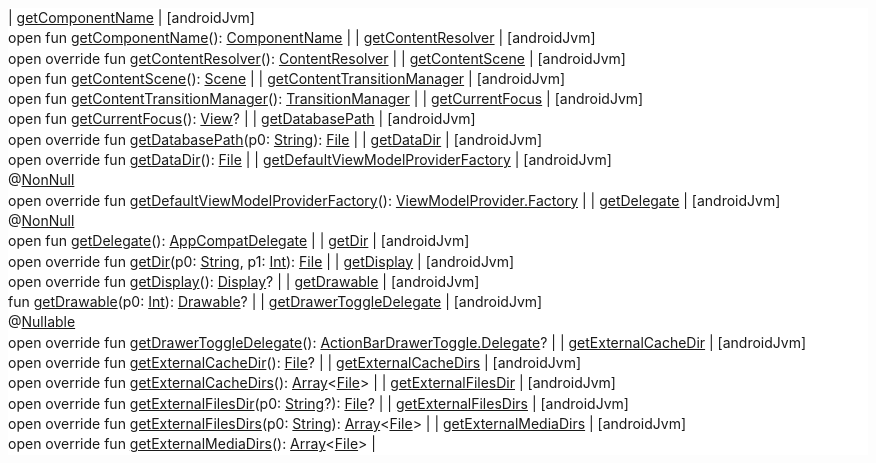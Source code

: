 | [getComponentName](index.html#-1710268232%2FFunctions%2F-812656150) | [androidJvm]<br>open fun [getComponentName](index.html#-1710268232%2FFunctions%2F-812656150)(): [ComponentName](https://developer.android.com/reference/kotlin/android/content/ComponentName.html) |
| [getContentResolver](index.html#-1924753378%2FFunctions%2F-812656150) | [androidJvm]<br>open override fun [getContentResolver](index.html#-1924753378%2FFunctions%2F-812656150)(): [ContentResolver](https://developer.android.com/reference/kotlin/android/content/ContentResolver.html) |
| [getContentScene](index.html#261968391%2FFunctions%2F-812656150) | [androidJvm]<br>open fun [getContentScene](index.html#261968391%2FFunctions%2F-812656150)(): [Scene](https://developer.android.com/reference/kotlin/android/transition/Scene.html) |
| [getContentTransitionManager](index.html#1914863227%2FFunctions%2F-812656150) | [androidJvm]<br>open fun [getContentTransitionManager](index.html#1914863227%2FFunctions%2F-812656150)(): [TransitionManager](https://developer.android.com/reference/kotlin/android/transition/TransitionManager.html) |
| [getCurrentFocus](index.html#-1699869637%2FFunctions%2F-812656150) | [androidJvm]<br>open fun [getCurrentFocus](index.html#-1699869637%2FFunctions%2F-812656150)(): [View](https://developer.android.com/reference/kotlin/android/view/View.html)? |
| [getDatabasePath](index.html#1182335943%2FFunctions%2F-812656150) | [androidJvm]<br>open override fun [getDatabasePath](index.html#1182335943%2FFunctions%2F-812656150)(p0: [String](https://kotlinlang.org/api/latest/jvm/stdlib/kotlin/-string/index.html)): [File](https://developer.android.com/reference/kotlin/java/io/File.html) |
| [getDataDir](index.html#666732474%2FFunctions%2F-812656150) | [androidJvm]<br>open override fun [getDataDir](index.html#666732474%2FFunctions%2F-812656150)(): [File](https://developer.android.com/reference/kotlin/java/io/File.html) |
| [getDefaultViewModelProviderFactory](index.html#932761855%2FFunctions%2F-812656150) | [androidJvm]<br>@[NonNull](https://developer.android.com/reference/kotlin/androidx/annotation/NonNull.html)<br>open override fun [getDefaultViewModelProviderFactory](index.html#932761855%2FFunctions%2F-812656150)(): [ViewModelProvider.Factory](https://developer.android.com/reference/kotlin/androidx/lifecycle/ViewModelProvider.Factory.html) |
| [getDelegate](index.html#1783008893%2FFunctions%2F-812656150) | [androidJvm]<br>@[NonNull](https://developer.android.com/reference/kotlin/androidx/annotation/NonNull.html)<br>open fun [getDelegate](index.html#1783008893%2FFunctions%2F-812656150)(): [AppCompatDelegate](https://developer.android.com/reference/kotlin/androidx/appcompat/app/AppCompatDelegate.html) |
| [getDir](index.html#264472777%2FFunctions%2F-812656150) | [androidJvm]<br>open override fun [getDir](index.html#264472777%2FFunctions%2F-812656150)(p0: [String](https://kotlinlang.org/api/latest/jvm/stdlib/kotlin/-string/index.html), p1: [Int](https://kotlinlang.org/api/latest/jvm/stdlib/kotlin/-int/index.html)): [File](https://developer.android.com/reference/kotlin/java/io/File.html) |
| [getDisplay](index.html#488073307%2FFunctions%2F-812656150) | [androidJvm]<br>open override fun [getDisplay](index.html#488073307%2FFunctions%2F-812656150)(): [Display](https://developer.android.com/reference/kotlin/android/view/Display.html)? |
| [getDrawable](index.html#-953197380%2FFunctions%2F-812656150) | [androidJvm]<br>fun [getDrawable](index.html#-953197380%2FFunctions%2F-812656150)(p0: [Int](https://kotlinlang.org/api/latest/jvm/stdlib/kotlin/-int/index.html)): [Drawable](https://developer.android.com/reference/kotlin/android/graphics/drawable/Drawable.html)? |
| [getDrawerToggleDelegate](index.html#-921690152%2FFunctions%2F-812656150) | [androidJvm]<br>@[Nullable](https://developer.android.com/reference/kotlin/androidx/annotation/Nullable.html)<br>open override fun [getDrawerToggleDelegate](index.html#-921690152%2FFunctions%2F-812656150)(): [ActionBarDrawerToggle.Delegate](https://developer.android.com/reference/kotlin/androidx/appcompat/app/ActionBarDrawerToggle.Delegate.html)? |
| [getExternalCacheDir](index.html#544398023%2FFunctions%2F-812656150) | [androidJvm]<br>open override fun [getExternalCacheDir](index.html#544398023%2FFunctions%2F-812656150)(): [File](https://developer.android.com/reference/kotlin/java/io/File.html)? |
| [getExternalCacheDirs](index.html#1262724320%2FFunctions%2F-812656150) | [androidJvm]<br>open override fun [getExternalCacheDirs](index.html#1262724320%2FFunctions%2F-812656150)(): [Array](https://kotlinlang.org/api/latest/jvm/stdlib/kotlin/-array/index.html)&lt;[File](https://developer.android.com/reference/kotlin/java/io/File.html)&gt; |
| [getExternalFilesDir](index.html#-1987272293%2FFunctions%2F-812656150) | [androidJvm]<br>open override fun [getExternalFilesDir](index.html#-1987272293%2FFunctions%2F-812656150)(p0: [String](https://kotlinlang.org/api/latest/jvm/stdlib/kotlin/-string/index.html)?): [File](https://developer.android.com/reference/kotlin/java/io/File.html)? |
| [getExternalFilesDirs](index.html#-2070683431%2FFunctions%2F-812656150) | [androidJvm]<br>open override fun [getExternalFilesDirs](index.html#-2070683431%2FFunctions%2F-812656150)(p0: [String](https://kotlinlang.org/api/latest/jvm/stdlib/kotlin/-string/index.html)): [Array](https://kotlinlang.org/api/latest/jvm/stdlib/kotlin/-array/index.html)&lt;[File](https://developer.android.com/reference/kotlin/java/io/File.html)&gt; |
| [getExternalMediaDirs](index.html#1078368190%2FFunctions%2F-812656150) | [androidJvm]<br>open override fun [getExternalMediaDirs](index.html#1078368190%2FFunctions%2F-812656150)(): [Array](https://kotlinlang.org/api/latest/jvm/stdlib/kotlin/-array/index.html)&lt;[File](https://developer.android.com/reference/kotlin/java/io/File.html)&gt; |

■ ■ ■ ■ ■

## Task prompt
Print out every record above exactly as given. Do not include the pictures.

## Worked solution
Source code

: | [getComponentName](index.html#-1710268232%2FFunctions%2F-812656150) | [androidJvm]<br>open fun [getComponentName](index.html#-1710268232%2FFunctions%2F-812656150)(): [ComponentName](https://developer.android.com/reference/kotlin/android/content/ComponentName.html) |
| [getContentResolver](index.html#-1924753378%2FFunctions%2F-812656150) | [androidJvm]<br>open override fun [getContentResolver](index.html#-1924753378%2FFunctions%2F-812656150)(): [ContentResolver](https://developer.android.com/reference/kotlin/android/content/ContentResolver.html) |
| [getContentScene](index.html#261968391%2FFunctions%2F-812656150) | [androidJvm]<br>open fun [getContentScene](index.html#261968391%2FFunctions%2F-812656150)(): [Scene](https://developer.android.com/reference/kotlin/android/transition/Scene.html) |
| [getContentTransitionManager](index.html#1914863227%2FFunctions%2F-812656150) | [androidJvm]<br>open fun [getContentTransitionManager](index.html#1914863227%2FFunctions%2F-812656150)(): [TransitionManager](https://developer.android.com/reference/kotlin/android/transition/TransitionManager.html) |
| [getCurrentFocus](index.html#-1699869637%2FFunctions%2F-812656150) | [androidJvm]<br>open fun [getCurrentFocus](index.html#-1699869637%2FFunctions%2F-812656150)(): [View](https://developer.android.com/reference/kotlin/android/view/View.html)? |
| [getDatabasePath](index.html#1182335943%2FFunctions%2F-812656150) | [androidJvm]<br>open override fun [getDatabasePath](index.html#1182335943%2FFunctions%2F-812656150)(p0: [String](https://kotlinlang.org/api/latest/jvm/stdlib/kotlin/-string/index.html)): [File](https://developer.android.com/reference/kotlin/java/io/File.html) |
| [getDataDir](index.html#666732474%2FFunctions%2F-812656150) | [androidJvm]<br>open override fun [getDataDir](index.html#666732474%2FFunctions%2F-812656150)(): [File](https://developer.android.com/reference/kotlin/java/io/File.html) |
| [getDefaultViewModelProviderFactory](index.html#932761855%2FFunctions%2F-812656150) | [androidJvm]<br>@[NonNull](https://developer.android.com/reference/kotlin/androidx/annotation/NonNull.html)<br>open override fun [getDefaultViewModelProviderFactory](index.html#932761855%2FFunctions%2F-812656150)(): [ViewModelProvider.Factory](https://developer.android.com/reference/kotlin/androidx/lifecycle/ViewModelProvider.Factory.html) |
| [getDelegate](index.html#1783008893%2FFunctions%2F-812656150) | [androidJvm]<br>@[NonNull](https://developer.android.com/reference/kotlin/androidx/annotation/NonNull.html)<br>open fun [getDelegate](index.html#1783008893%2FFunctions%2F-812656150)(): [AppCompatDelegate](https://developer.android.com/reference/kotlin/androidx/appcompat/app/AppCompatDelegate.html) |
| [getDir](index.html#264472777%2FFunctions%2F-812656150) | [androidJvm]<br>open override fun [getDir](index.html#264472777%2FFunctions%2F-812656150)(p0: [String](https://kotlinlang.org/api/latest/jvm/stdlib/kotlin/-string/index.html), p1: [Int](https://kotlinlang.org/api/latest/jvm/stdlib/kotlin/-int/index.html)): [File](https://developer.android.com/reference/kotlin/java/io/File.html) |
| [getDisplay](index.html#488073307%2FFunctions%2F-812656150) | [androidJvm]<br>open override fun [getDisplay](index.html#488073307%2FFunctions%2F-812656150)(): [Display](https://developer.android.com/reference/kotlin/android/view/Display.html)? |
| [getDrawable](index.html#-953197380%2FFunctions%2F-812656150) | [androidJvm]<br>fun [getDrawable](index.html#-953197380%2FFunctions%2F-812656150)(p0: [Int](https://kotlinlang.org/api/latest/jvm/stdlib/kotlin/-int/index.html)): [Drawable](https://developer.android.com/reference/kotlin/android/graphics/drawable/Drawable.html)? |
| [getDrawerToggleDelegate](index.html#-921690152%2FFunctions%2F-812656150) | [androidJvm]<br>@[Nullable](https://developer.android.com/reference/kotlin/androidx/annotation/Nullable.html)<br>open override fun [getDrawerToggleDelegate](index.html#-921690152%2FFunctions%2F-812656150)(): [ActionBarDrawerToggle.Delegate](https://developer.android.com/reference/kotlin/androidx/appcompat/app/ActionBarDrawerToggle.Delegate.html)? |
| [getExternalCacheDir](index.html#544398023%2FFunctions%2F-812656150) | [androidJvm]<br>open override fun [getExternalCacheDir](index.html#544398023%2FFunctions%2F-812656150)(): [File](https://developer.android.com/reference/kotlin/java/io/File.html)? |
| [getExternalCacheDirs](index.html#1262724320%2FFunctions%2F-812656150) | [androidJvm]<br>open override fun [getExternalCacheDirs](index.html#1262724320%2FFunctions%2F-812656150)(): [Array](https://kotlinlang.org/api/latest/jvm/stdlib/kotlin/-array/index.html)&lt;[File](https://developer.android.com/reference/kotlin/java/io/File.html)&gt; |
| [getExternalFilesDir](index.html#-1987272293%2FFunctions%2F-812656150) | [androidJvm]<br>open override fun [getExternalFilesDir](index.html#-1987272293%2FFunctions%2F-812656150)(p0: [String](https://kotlinlang.org/api/latest/jvm/stdlib/kotlin/-string/index.html)?): [File](https://developer.android.com/reference/kotlin/java/io/File.html)? |
| [getExternalFilesDirs](index.html#-2070683431%2FFunctions%2F-812656150) | [androidJvm]<br>open override fun [getExternalFilesDirs](index.html#-2070683431%2FFunctions%2F-812656150)(p0: [String](https://kotlinlang.org/api/latest/jvm/stdlib/kotlin/-string/index.html)): [Array](https://kotlinlang.org/api/latest/jvm/stdlib/kotlin/-array/index.html)&lt;[File](https://developer.android.com/reference/kotlin/java/io/File.html)&gt; |
| [getExternalMediaDirs](index.html#1078368190%2FFunctions%2F-812656150) | [androidJvm]<br>open override fun [getExternalMediaDirs](index.html#1078368190%2FFunctions%2F-812656150)(): [Array](https://kotlinlang.org/api/latest/jvm/stdlib/kotlin/-array/index.html)&lt;[File](https://developer.android.com/reference/kotlin/java/io/File.html)&gt; |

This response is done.